I wanted to get rid of stuff and didn’t even care if I brought anything home, while other women went with the intention of taking home a mother lode; that’s what makes these events so great. But is that it? Is it just about cleaning out your closet and/or scoring a new, free wardrobe? Nope, not at all.
There were thirty or so women at the party ranging from early twenties to later forties. Some with kids, some practically kids themselves; some with bigger incomes, some with EBT cards in their pocketbooks; some who always buy new things, some who’ve stuck with the same styles for years. The women in this group were polite, thoughtful, and humane, but I didn’t know that yet. I’d heard horror stories of women being aggressive, hoarding treasures, acting like little girls.
We drank wine and snacked on appetizers before the main event. We introduced each other to our friends, and re-introduced ourselves to each other. With so many women there the pile was epic in proportion, and though we were all excited to dig for treasures, we had so much fun connecting on a human level that we almost forgot about why we were there. One friend called another right before the digging commenced and said, “I think you need to get over here…”
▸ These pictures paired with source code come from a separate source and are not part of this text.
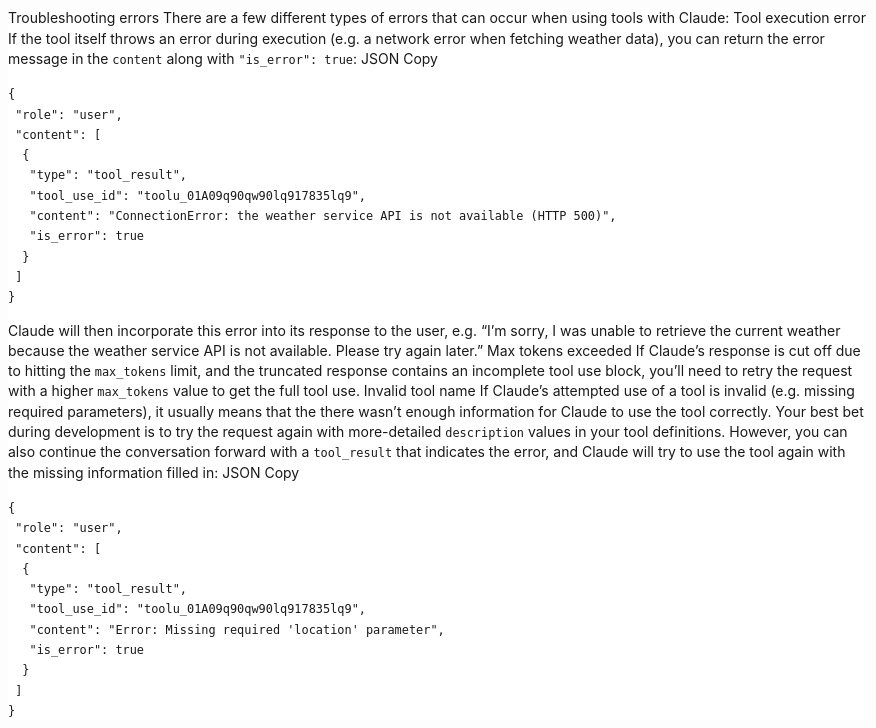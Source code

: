 
## 
[​](https://docs.anthropic.com/en/docs/agents-and-tools/tool-use/implement-tool-use#troubleshooting-errors)
Troubleshooting errors
There are a few different types of errors that can occur when using tools with Claude:
Tool execution error
If the tool itself throws an error during execution (e.g. a network error when fetching weather data), you can return the error message in the `content` along with `"is_error": true`:
JSON
Copy
```
{
 "role": "user",
 "content": [
  {
   "type": "tool_result",
   "tool_use_id": "toolu_01A09q90qw90lq917835lq9",
   "content": "ConnectionError: the weather service API is not available (HTTP 500)",
   "is_error": true
  }
 ]
}

```

Claude will then incorporate this error into its response to the user, e.g. “I’m sorry, I was unable to retrieve the current weather because the weather service API is not available. Please try again later.”
Max tokens exceeded
If Claude’s response is cut off due to hitting the `max_tokens` limit, and the truncated response contains an incomplete tool use block, you’ll need to retry the request with a higher `max_tokens` value to get the full tool use.
Invalid tool name
If Claude’s attempted use of a tool is invalid (e.g. missing required parameters), it usually means that the there wasn’t enough information for Claude to use the tool correctly. Your best bet during development is to try the request again with more-detailed `description` values in your tool definitions.
However, you can also continue the conversation forward with a `tool_result` that indicates the error, and Claude will try to use the tool again with the missing information filled in:
JSON
Copy
```
{
 "role": "user",
 "content": [
  {
   "type": "tool_result",
   "tool_use_id": "toolu_01A09q90qw90lq917835lq9",
   "content": "Error: Missing required 'location' parameter",
   "is_error": true
  }
 ]
}

```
My friend Charlotte and I had our eyes on the same pair of barely worn, apricot-colored, basket weave Seychelles, and we almost bonked heads reaching for them when our hostess told us to “Go!” but came up laughing and each holding a shoe. They were on the smaller end of my range and the larger end of hers. She tried them first, “They’re too big; you should have them.” I tried them on and they were a little tight. I considered trying to stretch them out, but have been down that road before. Bursitis? Tendinitis? I did that in high school when I desperately wanted a pair of loafers from Barney’s (not my size but they were on sale…..), and god help me if I haven’t grow out of certain adolescent behaviors, not the least of which is trying to force square pegs into round holes. We both loved the shoes, and it was almost absurd how we wanted the other to have them. We finally agreed that she could add an insole so should take them, and then we were off and digging through the pile with the rest of the ladies.
Clothes flew across the room as we found things we thought would be great on our friends. It didn’t stop at the friends we came with, and we sized up our neighbors, though not in the bad way. The flatter-chested traded with the bigger-boobed. The taller gals passed the shorter pants and skirts to the more petite. The first round of try-ons went back into the pile, which at times seemed bottomless. Every once in a while we turned the thing like a giant compost pile, and eventually the pile evolved into more of a slug shape so more women could have access to it. We were cooperative and conscientious.
A stranger turned to me in a sweatshirt, “What do you think?” “It’s too big,” I said a little tentatively, “And I don’t think it’s your color. Try this one.” She loved it, thanked me, and then we exchanged names. I downright cheered when a woman found a hot dress and a pair of booties that matched perfectly. My excitement overwhelmed her at first, but other people joined in and the next thing you know she was vogue-ing for us all.
We also told each other, “Sorry, but I don’t think I can get this zipper all the way up,” “That jacket doesn’t do you any favors,” and, sometimes just straight up “No.” It’s amazing what you can say if there’s a genuine smile behind it and a complete absence of malice.
The take-home: you can be honest and still be kind. You can share and expect nothing in return, you can understand that giving and receiving are the same, you can love yourself and others. Can this evolved behavior extend beyond naked ladies parties? It sure can. Ladies: let’s do this.